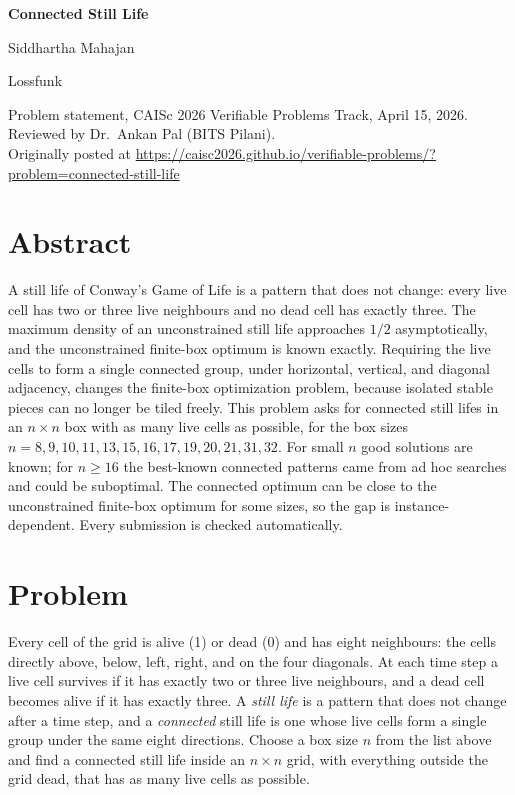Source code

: \documentclass[11pt]{article}
\begin{document}
\thispagestyle{fancy}
\begin{center}
{\fontsize{26}{30}\selectfont\bfseries Connected Still Life\par}
\vspace{10pt}
{\fontsize{17}{21}\selectfont Siddhartha Mahajan\par}
\vspace{4pt}
{\normalsize Lossfunk\par}
\vspace{6pt}
{\small Problem statement, CAISc 2026 Verifiable Problems Track, April 15, 2026.\\
Reviewed by Dr.~Ankan Pal (BITS Pilani).\\
Originally posted at \url{https://caisc2026.github.io/verifiable-problems/?problem=connected-still-life}}
\end{center}

\section*{Abstract}
A still life of Conway's Game of Life is a pattern that does not change: every
live cell has two or three live neighbours and no dead cell has exactly three.
The maximum density of an unconstrained still life approaches $1/2$
asymptotically, and the unconstrained finite-box optimum is known exactly.
Requiring the live cells to form a single connected group, under horizontal,
vertical, and diagonal adjacency, changes the finite-box optimization problem,
because isolated stable pieces can no longer be tiled freely.  This problem asks
for connected still lifes in an $n\times n$ box with as many live cells as
possible, for the box sizes $n=8,9,10,11,13,15,16,17,19,20,21,31,32$.  For small
$n$ good solutions are known; for $n\ge16$ the best-known connected patterns came
from ad hoc searches and could be suboptimal.  The connected optimum can be close
to the unconstrained finite-box optimum for some sizes, so the gap is
instance-dependent.  Every submission is checked automatically.

\section*{Problem}
Every cell of the grid is alive (1) or dead (0) and has eight neighbours: the
cells directly above, below, left, right, and on the four diagonals.  At each
time step a live cell survives if it has exactly two or three live neighbours,
and a dead cell becomes alive if it has exactly three.  A \emph{still life} is a
pattern that does not change after a time step, and a \emph{connected} still
life is one whose live cells form a single group under the same eight
directions.  Choose a box size $n$ from the list above and find a connected still
life inside an $n\times n$ grid, with everything outside the grid dead, that has
as many live cells as possible.
\end{document}
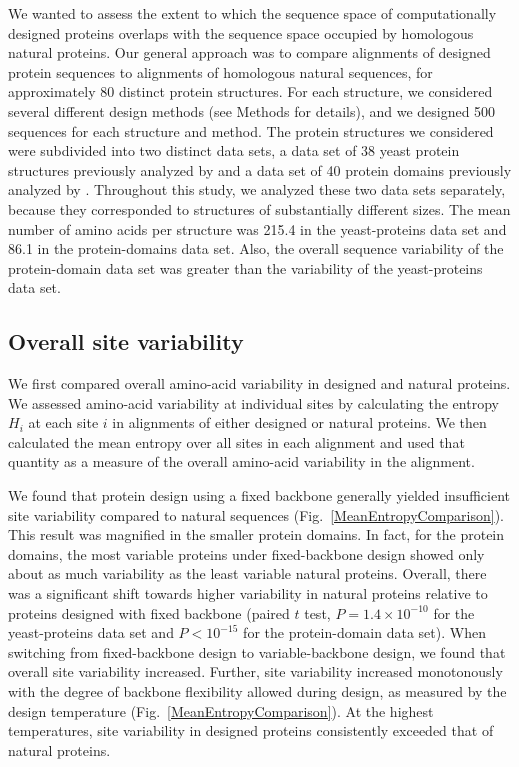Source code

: \documentclass[12pt]{article}
\begin{document}
We wanted to assess the extent to which the sequence space of computationally designed proteins overlaps with the sequence space occupied by homologous natural proteins. Our general approach was to compare alignments of designed protein sequences to alignments of homologous natural sequences, for approximately 80 distinct protein structures. For each structure, we considered several different design methods (see Methods for details), and we designed 500 sequences for each structure and method. The protein structures we considered were subdivided into two distinct data sets, a data set of 38 yeast protein structures previously analyzed by \citet{Ramsey2011} and a data set of 40 protein domains previously analyzed by \citet{OllikainenKortemme}. Throughout this study, we analyzed these two data sets separately, because they corresponded to structures of substantially different sizes. The mean number of amino acids per structure was 215.4 in the yeast-proteins data set and 86.1 in the protein-domains data set. Also, the overall sequence variability of the protein-domain data set was greater than the variability of the yeast-proteins data set. 

\subsection{Overall site variability}
\label{SiteVariability}

We first compared overall amino-acid variability in designed and natural proteins. We assessed amino-acid variability at individual sites by calculating the entropy $H_i$ at each site $i$ in alignments of either designed or natural proteins. We then calculated the mean entropy over all sites in each alignment and used that quantity as a measure of the overall amino-acid variability in the alignment.

We found that protein design using a fixed backbone generally yielded insufficient site variability compared to natural sequences (Fig.~\ref{MeanEntropyComparison}).  This result was magnified in the smaller protein domains. In fact, for the protein domains, the most variable proteins under fixed-backbone design showed only about as much variability as the least variable natural proteins. Overall, there was a significant shift towards higher variability in natural proteins relative to proteins designed with fixed backbone (paired $t$ test, $P = 1.4\times10^{-10}$ for the yeast-proteins data set and $P<10^{-15}$ for the protein-domain data set). When switching from fixed-backbone design to variable-backbone design, we found that overall site variability increased. Further, site variability increased monotonously with the degree of backbone flexibility allowed during design, as measured by the design temperature (Fig.~\ref{MeanEntropyComparison}). At the highest temperatures, site variability in designed proteins consistently exceeded that of natural proteins. 
\end{document}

Assignment |
Print the records above word for word, omitting any picture they contain.

Your solution |
Source code

: \documentclass[11pt]{article}
\begin{document}
\thispagestyle{fancy}
\begin{center}
{\fontsize{26}{30}\selectfont\bfseries Connected Still Life\par}
\vspace{10pt}
{\fontsize{17}{21}\selectfont Siddhartha Mahajan\par}
\vspace{4pt}
{\normalsize Lossfunk\par}
\vspace{6pt}
{\small Problem statement, CAISc 2026 Verifiable Problems Track, April 15, 2026.\\
Reviewed by Dr.~Ankan Pal (BITS Pilani).\\
Originally posted at \url{https://caisc2026.github.io/verifiable-problems/?problem=connected-still-life}}
\end{center}

\section*{Abstract}
A still life of Conway's Game of Life is a pattern that does not change: every
live cell has two or three live neighbours and no dead cell has exactly three.
The maximum density of an unconstrained still life approaches $1/2$
asymptotically, and the unconstrained finite-box optimum is known exactly.
Requiring the live cells to form a single connected group, under horizontal,
vertical, and diagonal adjacency, changes the finite-box optimization problem,
because isolated stable pieces can no longer be tiled freely.  This problem asks
for connected still lifes in an $n\times n$ box with as many live cells as
possible, for the box sizes $n=8,9,10,11,13,15,16,17,19,20,21,31,32$.  For small
$n$ good solutions are known; for $n\ge16$ the best-known connected patterns came
from ad hoc searches and could be suboptimal.  The connected optimum can be close
to the unconstrained finite-box optimum for some sizes, so the gap is
instance-dependent.  Every submission is checked automatically.

\section*{Problem}
Every cell of the grid is alive (1) or dead (0) and has eight neighbours: the
cells directly above, below, left, right, and on the four diagonals.  At each
time step a live cell survives if it has exactly two or three live neighbours,
and a dead cell becomes alive if it has exactly three.  A \emph{still life} is a
pattern that does not change after a time step, and a \emph{connected} still
life is one whose live cells form a single group under the same eight
directions.  Choose a box size $n$ from the list above and find a connected still
life inside an $n\times n$ grid, with everything outside the grid dead, that has
as many live cells as possible.
\end{document}
Source code

: \documentclass[12pt]{article}
\begin{document}
We wanted to assess the extent to which the sequence space of computationally designed proteins overlaps with the sequence space occupied by homologous natural proteins. Our general approach was to compare alignments of designed protein sequences to alignments of homologous natural sequences, for approximately 80 distinct protein structures. For each structure, we considered several different design methods (see Methods for details), and we designed 500 sequences for each structure and method. The protein structures we considered were subdivided into two distinct data sets, a data set of 38 yeast protein structures previously analyzed by \citet{Ramsey2011} and a data set of 40 protein domains previously analyzed by \citet{OllikainenKortemme}. Throughout this study, we analyzed these two data sets separately, because they corresponded to structures of substantially different sizes. The mean number of amino acids per structure was 215.4 in the yeast-proteins data set and 86.1 in the protein-domains data set. Also, the overall sequence variability of the protein-domain data set was greater than the variability of the yeast-proteins data set. 

\subsection{Overall site variability}
\label{SiteVariability}

We first compared overall amino-acid variability in designed and natural proteins. We assessed amino-acid variability at individual sites by calculating the entropy $H_i$ at each site $i$ in alignments of either designed or natural proteins. We then calculated the mean entropy over all sites in each alignment and used that quantity as a measure of the overall amino-acid variability in the alignment.

We found that protein design using a fixed backbone generally yielded insufficient site variability compared to natural sequences (Fig.~\ref{MeanEntropyComparison}).  This result was magnified in the smaller protein domains. In fact, for the protein domains, the most variable proteins under fixed-backbone design showed only about as much variability as the least variable natural proteins. Overall, there was a significant shift towards higher variability in natural proteins relative to proteins designed with fixed backbone (paired $t$ test, $P = 1.4\times10^{-10}$ for the yeast-proteins data set and $P<10^{-15}$ for the protein-domain data set). When switching from fixed-backbone design to variable-backbone design, we found that overall site variability increased. Further, site variability increased monotonously with the degree of backbone flexibility allowed during design, as measured by the design temperature (Fig.~\ref{MeanEntropyComparison}). At the highest temperatures, site variability in designed proteins consistently exceeded that of natural proteins. 
\end{document}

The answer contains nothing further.